Contextual Bandits: LinUCB and Neural Linear Methods
FROM NON-CONTEXTUAL TO CONTEXTUAL
Non-contextual bandits treat all users the same: arm 3 is either globally good or not. Contextual bandits condition on user and item features. Different users may prefer different arms. This enables generalization: when a new user arrives, use their features to predict which arm they will prefer, even with zero observations for that specific user.
LINUCB: LINEAR CONTEXTUAL BANDITS
LinUCB maintains a linear model per arm. For arm a, the expected reward is θ_a · x where x is the context vector (user features, time of day, device type). It also maintains uncertainty over θ_a via an inverse covariance matrix. The UCB bonus comes from the uncertainty in the prediction for this specific context.
Update: After observing reward r for context x on arm a, update: A_a = A_a + x × x^T and b_a = b_a + r × x. Then θ_a = A_a^{-1} × b_a.
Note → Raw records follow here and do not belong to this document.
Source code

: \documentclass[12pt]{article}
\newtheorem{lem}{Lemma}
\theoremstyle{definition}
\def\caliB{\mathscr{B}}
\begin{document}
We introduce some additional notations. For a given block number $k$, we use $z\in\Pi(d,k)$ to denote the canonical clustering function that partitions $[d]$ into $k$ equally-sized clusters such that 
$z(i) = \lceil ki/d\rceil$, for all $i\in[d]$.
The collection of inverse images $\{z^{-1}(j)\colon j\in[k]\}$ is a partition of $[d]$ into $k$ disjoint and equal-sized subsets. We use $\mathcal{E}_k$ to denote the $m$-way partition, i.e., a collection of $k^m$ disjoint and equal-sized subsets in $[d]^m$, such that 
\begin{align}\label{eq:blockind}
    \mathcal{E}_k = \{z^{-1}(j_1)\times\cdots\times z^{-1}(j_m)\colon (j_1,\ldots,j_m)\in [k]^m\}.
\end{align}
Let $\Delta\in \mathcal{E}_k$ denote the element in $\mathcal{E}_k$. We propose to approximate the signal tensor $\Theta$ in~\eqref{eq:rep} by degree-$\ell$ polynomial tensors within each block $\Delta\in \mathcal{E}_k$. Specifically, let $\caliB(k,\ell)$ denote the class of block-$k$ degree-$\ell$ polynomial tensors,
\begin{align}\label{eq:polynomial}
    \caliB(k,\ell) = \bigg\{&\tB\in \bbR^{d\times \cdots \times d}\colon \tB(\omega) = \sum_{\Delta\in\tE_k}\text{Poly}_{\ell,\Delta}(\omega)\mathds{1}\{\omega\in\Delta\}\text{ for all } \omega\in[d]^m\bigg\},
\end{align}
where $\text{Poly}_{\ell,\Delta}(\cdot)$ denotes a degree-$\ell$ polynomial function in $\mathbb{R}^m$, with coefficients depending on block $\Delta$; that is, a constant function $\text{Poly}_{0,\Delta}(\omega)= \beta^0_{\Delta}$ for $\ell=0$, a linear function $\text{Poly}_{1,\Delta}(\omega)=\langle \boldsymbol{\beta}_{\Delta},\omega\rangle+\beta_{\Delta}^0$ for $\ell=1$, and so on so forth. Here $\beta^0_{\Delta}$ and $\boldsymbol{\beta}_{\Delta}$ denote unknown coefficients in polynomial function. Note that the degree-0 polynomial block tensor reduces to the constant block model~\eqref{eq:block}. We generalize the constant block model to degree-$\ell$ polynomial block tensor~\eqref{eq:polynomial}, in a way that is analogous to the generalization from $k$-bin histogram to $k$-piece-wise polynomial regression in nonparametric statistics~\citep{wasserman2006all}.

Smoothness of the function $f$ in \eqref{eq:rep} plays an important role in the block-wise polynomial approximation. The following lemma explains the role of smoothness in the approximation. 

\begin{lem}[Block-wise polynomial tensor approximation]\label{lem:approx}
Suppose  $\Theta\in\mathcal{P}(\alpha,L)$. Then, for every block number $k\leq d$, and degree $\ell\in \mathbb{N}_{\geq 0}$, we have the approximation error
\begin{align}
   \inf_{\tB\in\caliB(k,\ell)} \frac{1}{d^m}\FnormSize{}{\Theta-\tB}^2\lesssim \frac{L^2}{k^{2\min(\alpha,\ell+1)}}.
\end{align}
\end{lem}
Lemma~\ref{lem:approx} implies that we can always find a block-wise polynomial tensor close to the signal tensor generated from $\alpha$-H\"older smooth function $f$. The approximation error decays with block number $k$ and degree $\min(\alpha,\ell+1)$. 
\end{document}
NEURAL LINEAR: DEEP FEATURES WITH LINEAR BANDIT
Training a full neural network online is unstable and expensive. Neural Linear freezes a pretrained deep feature extractor and runs a linear bandit on the embeddings. For example, use a pretrained neural network to encode user profiles and items into 128-dimensional vectors, then run Thompson Sampling or LinUCB on these embeddings. This combines deep representation power with stable online updates.
COMPUTATIONAL COST
With 50-100 features and 10 arms, precompute inverse covariance matrices offline. Scoring is dot product per arm: 50 operations × 10 arms = 500 operations, submillisecond. The feature extraction (running through neural network) can take 2-5ms but is often shared with other systems.